Наполеон за обедом оставался четверть часа и почти никогда не пил.
Черчилль сам рассказывает, что через месяц после Ялтинской конференции
он в Файюмском оазисе завтракал с королем Ибн-Саудом. Его арабы
предупредили, что за завтраком будет подаваться из напитков только вода,
привезенная королем из Аравии; пить же вино и курить в присутствии короля
нельзя. Британский премьер через переводчика ответил (цитирую дословно):
"Если религия Его Величества запрещает ему курить и пить спиртные напитки,
то я должен довести до его сведения: правило моей жизни сделало для меня
самой священной обязанностью курить сигары и пить спиртные напитки перед
завтраками и обедами, после завтраков и обедов, а также в случае
необходимости во время завтраков и обедов и в промежутках между ними".
Король изъявил согласие "благожелательно".

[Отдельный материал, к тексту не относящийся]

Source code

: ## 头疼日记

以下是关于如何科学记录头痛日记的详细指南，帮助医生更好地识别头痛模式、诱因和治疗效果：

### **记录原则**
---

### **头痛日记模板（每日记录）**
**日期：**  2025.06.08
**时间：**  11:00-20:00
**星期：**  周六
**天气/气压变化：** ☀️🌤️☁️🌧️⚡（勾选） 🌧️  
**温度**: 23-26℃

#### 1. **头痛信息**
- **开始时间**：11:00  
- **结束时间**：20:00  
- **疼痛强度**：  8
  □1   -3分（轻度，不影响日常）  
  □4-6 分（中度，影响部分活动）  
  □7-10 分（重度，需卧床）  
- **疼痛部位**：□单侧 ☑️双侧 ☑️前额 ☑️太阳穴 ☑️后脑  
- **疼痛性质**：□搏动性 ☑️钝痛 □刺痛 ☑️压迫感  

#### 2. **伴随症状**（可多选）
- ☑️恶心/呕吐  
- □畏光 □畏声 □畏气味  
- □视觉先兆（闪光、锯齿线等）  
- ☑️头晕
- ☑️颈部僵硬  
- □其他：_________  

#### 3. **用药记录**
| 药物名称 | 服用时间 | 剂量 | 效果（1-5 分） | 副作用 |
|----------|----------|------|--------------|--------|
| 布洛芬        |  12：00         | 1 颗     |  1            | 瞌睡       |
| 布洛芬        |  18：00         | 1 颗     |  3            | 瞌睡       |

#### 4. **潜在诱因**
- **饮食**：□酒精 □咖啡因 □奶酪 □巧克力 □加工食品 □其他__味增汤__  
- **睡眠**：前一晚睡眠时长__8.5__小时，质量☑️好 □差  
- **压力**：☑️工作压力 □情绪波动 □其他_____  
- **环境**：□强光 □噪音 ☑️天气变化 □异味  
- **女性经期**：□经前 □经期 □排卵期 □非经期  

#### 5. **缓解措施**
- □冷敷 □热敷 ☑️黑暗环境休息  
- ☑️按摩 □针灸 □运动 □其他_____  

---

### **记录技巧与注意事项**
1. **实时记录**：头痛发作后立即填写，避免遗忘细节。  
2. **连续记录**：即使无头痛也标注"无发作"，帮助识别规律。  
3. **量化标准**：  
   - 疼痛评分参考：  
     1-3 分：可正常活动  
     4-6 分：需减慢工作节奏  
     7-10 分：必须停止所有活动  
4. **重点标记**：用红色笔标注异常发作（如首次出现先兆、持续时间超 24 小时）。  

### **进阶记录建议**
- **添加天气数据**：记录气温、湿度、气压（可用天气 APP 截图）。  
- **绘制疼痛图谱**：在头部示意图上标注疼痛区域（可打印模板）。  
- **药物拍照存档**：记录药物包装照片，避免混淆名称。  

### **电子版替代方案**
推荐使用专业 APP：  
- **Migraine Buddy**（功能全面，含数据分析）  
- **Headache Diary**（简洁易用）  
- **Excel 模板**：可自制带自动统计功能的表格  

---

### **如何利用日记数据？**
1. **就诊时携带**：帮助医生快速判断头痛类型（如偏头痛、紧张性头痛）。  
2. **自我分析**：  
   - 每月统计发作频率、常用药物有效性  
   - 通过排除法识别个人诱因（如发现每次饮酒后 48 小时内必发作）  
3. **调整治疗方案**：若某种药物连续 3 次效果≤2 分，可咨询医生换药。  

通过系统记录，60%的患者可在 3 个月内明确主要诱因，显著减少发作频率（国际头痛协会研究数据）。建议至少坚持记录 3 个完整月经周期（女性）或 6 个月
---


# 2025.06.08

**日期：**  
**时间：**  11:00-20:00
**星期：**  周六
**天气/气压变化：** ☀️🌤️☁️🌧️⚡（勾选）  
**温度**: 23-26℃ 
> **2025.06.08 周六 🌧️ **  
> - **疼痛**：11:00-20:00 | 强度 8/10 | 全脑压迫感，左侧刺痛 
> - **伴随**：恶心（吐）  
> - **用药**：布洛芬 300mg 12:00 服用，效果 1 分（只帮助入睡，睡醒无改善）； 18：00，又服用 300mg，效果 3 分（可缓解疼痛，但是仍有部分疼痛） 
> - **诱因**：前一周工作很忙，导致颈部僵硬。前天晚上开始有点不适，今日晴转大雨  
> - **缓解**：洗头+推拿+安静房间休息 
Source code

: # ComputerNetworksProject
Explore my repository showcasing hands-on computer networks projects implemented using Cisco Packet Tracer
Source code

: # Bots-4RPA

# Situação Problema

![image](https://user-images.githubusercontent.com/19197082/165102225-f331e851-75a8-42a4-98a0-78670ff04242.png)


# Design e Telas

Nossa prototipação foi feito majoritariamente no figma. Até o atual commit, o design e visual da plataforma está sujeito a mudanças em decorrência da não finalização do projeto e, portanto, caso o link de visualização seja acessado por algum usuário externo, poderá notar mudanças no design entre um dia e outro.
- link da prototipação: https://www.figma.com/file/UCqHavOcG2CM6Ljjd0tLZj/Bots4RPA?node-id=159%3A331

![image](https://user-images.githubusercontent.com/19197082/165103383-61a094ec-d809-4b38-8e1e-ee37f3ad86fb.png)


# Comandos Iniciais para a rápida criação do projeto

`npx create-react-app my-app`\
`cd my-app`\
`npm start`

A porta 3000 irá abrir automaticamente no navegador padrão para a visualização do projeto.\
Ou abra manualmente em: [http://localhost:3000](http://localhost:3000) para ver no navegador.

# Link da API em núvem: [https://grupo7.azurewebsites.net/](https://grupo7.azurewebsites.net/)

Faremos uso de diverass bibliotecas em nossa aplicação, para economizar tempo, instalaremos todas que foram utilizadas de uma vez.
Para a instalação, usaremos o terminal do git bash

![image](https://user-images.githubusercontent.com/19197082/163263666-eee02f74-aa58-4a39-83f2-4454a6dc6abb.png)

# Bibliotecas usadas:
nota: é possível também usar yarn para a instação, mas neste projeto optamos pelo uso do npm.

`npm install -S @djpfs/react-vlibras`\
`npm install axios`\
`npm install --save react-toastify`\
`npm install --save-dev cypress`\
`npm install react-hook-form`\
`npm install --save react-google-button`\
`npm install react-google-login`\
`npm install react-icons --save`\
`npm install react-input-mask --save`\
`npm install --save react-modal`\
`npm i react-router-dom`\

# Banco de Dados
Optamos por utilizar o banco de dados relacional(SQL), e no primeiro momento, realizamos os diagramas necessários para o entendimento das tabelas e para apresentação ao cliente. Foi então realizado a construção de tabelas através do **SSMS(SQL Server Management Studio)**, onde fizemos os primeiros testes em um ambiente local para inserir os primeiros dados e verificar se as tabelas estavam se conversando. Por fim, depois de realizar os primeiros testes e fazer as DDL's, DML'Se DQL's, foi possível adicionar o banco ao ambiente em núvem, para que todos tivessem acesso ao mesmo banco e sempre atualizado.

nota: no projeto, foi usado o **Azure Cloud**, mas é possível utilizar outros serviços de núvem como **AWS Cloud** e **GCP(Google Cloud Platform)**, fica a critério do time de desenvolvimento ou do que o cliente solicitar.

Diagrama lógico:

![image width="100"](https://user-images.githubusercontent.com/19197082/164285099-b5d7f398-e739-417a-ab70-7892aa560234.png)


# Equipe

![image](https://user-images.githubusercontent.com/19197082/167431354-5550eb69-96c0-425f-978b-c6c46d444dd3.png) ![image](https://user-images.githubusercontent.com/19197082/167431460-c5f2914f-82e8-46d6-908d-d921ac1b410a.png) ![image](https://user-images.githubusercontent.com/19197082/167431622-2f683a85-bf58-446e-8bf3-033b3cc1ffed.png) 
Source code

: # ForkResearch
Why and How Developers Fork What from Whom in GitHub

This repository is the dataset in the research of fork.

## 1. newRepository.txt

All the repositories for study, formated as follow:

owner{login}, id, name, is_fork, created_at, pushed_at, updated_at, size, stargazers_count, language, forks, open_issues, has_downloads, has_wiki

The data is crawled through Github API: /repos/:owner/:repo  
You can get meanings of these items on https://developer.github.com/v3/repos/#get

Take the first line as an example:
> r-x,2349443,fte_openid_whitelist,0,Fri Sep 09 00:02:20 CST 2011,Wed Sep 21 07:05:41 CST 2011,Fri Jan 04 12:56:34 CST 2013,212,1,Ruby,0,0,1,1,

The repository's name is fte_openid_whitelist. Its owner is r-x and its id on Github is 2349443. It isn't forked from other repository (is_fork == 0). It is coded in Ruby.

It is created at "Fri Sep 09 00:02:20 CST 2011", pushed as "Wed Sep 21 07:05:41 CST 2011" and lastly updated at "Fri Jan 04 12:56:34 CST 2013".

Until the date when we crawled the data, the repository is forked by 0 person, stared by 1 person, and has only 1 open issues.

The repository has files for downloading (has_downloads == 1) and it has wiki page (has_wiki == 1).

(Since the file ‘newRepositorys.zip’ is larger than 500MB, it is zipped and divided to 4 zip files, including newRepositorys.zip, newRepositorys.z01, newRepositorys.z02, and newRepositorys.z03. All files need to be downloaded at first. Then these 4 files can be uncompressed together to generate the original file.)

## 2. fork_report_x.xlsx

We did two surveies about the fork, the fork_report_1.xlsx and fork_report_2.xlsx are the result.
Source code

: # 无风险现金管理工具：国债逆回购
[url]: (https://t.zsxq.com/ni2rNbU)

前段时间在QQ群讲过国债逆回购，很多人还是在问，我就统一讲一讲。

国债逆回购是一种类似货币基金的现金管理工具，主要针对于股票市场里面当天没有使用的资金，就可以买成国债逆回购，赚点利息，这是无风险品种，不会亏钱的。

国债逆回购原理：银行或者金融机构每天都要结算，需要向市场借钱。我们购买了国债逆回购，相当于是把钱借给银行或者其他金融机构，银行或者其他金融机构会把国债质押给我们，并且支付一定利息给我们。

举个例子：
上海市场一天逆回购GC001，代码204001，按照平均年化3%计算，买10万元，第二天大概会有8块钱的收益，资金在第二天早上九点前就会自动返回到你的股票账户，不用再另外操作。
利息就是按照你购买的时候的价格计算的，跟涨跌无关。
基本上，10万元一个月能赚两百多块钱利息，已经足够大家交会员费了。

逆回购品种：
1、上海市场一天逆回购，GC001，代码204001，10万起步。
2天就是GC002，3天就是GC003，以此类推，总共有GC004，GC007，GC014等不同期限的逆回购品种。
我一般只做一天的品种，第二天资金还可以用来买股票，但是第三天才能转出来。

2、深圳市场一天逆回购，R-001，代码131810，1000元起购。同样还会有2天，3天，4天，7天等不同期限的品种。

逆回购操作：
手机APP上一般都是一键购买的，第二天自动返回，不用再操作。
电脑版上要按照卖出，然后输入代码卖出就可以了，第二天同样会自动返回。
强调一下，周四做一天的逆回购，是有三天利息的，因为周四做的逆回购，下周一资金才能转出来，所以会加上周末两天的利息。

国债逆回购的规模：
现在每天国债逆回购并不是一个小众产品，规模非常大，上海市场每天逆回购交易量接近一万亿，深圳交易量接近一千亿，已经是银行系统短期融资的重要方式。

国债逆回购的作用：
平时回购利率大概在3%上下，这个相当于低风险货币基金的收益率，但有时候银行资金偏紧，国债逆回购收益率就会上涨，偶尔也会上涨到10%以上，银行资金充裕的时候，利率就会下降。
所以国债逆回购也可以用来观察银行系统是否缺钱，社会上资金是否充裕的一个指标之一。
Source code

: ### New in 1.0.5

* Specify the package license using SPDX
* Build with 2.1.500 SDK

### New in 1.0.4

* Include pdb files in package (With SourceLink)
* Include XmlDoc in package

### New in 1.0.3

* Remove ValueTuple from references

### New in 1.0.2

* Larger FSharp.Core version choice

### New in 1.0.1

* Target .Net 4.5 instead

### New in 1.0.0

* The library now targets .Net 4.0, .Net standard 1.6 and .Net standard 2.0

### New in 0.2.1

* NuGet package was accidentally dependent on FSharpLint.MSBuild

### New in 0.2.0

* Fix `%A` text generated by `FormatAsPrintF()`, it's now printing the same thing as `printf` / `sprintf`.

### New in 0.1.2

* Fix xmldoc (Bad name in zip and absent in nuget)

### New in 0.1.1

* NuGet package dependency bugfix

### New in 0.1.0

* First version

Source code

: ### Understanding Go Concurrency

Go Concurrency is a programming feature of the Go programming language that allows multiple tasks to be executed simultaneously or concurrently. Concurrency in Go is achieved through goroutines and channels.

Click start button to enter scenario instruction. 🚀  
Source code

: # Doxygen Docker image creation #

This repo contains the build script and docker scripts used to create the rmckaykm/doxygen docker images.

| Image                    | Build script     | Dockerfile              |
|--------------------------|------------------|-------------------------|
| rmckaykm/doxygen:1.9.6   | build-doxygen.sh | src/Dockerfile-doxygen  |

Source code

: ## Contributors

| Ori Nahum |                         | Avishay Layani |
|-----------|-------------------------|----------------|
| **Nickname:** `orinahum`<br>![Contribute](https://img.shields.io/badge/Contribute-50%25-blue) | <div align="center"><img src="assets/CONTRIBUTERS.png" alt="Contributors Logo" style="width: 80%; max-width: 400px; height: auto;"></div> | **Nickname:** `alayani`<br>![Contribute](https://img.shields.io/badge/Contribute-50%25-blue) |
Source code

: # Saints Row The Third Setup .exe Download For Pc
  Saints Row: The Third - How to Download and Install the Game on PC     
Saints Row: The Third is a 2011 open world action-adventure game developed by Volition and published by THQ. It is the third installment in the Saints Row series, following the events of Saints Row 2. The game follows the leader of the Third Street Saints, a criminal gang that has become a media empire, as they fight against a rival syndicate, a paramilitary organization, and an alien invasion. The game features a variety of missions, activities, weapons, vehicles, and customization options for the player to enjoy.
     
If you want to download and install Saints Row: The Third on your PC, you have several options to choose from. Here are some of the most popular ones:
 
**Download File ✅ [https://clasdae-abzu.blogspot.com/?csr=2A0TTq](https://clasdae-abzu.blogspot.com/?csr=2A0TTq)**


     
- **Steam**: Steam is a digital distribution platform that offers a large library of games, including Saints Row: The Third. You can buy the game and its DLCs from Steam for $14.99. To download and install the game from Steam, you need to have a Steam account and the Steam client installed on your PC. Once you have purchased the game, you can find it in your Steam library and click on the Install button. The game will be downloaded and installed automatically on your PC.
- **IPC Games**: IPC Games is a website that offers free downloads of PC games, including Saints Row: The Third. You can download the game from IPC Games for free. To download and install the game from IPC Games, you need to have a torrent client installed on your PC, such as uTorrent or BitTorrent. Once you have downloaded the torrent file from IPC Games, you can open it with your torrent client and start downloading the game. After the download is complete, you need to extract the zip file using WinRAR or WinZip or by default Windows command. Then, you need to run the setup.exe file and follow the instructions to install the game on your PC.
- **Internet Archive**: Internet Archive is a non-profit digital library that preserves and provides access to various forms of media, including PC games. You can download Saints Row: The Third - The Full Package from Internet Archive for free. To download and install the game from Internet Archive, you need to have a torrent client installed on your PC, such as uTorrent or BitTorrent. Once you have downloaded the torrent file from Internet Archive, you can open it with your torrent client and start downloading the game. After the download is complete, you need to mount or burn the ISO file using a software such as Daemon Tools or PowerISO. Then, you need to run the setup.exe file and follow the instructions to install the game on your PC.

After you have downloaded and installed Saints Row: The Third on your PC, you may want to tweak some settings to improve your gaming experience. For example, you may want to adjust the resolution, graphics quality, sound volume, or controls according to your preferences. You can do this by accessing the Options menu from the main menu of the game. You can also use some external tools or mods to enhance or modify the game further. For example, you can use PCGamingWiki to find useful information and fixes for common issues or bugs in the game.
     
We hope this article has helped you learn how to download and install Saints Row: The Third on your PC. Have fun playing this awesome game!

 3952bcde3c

Когда дипломатические переговоры ведутся по почте, по телеграфу или
через послов, уточнить свою мысль, определить свои условия, сказать "нет",
конечно, много легче, чем устно, да еще при сказочном гостеприимстве и таком
же радушии. Опять-таки преувеличивать не надо, но человек человека даже
видит на таких банкетах несколько по-иному. На президента Рузвельта, видимо,
действовало именно "радушие" Сталина. Покойный президент, большой человек,
должен был знать толк в людях: почти все его назначения, особенно военные
(Маршалл, Эйзенхауэр, Нимиц) были превосходны. Однако он сказал одному из
своих министров: "Я люблю Сталина и, думаю, что он меня любит" (I like him
and I think he likes me). Этому было бы трудно поверить, но то же самое
говорит о своем муже Элеонора Рузвельт: "Он действительно любил маршала
Сталина".
Что же сказать о государственных людях, пьющих двадцатый по счету
бокал? Бессмысленно было бы утверждать, что государственные дела решались
людьми в нетрезвом виде. Всё же и "винные пары" иногда надо принимать во
внимание. Вероятно, Черчилль без колебания признал бы дураком всякого, кто
стал бы его попрекать вздором и ложью его тостов - "Да как же иначе!.."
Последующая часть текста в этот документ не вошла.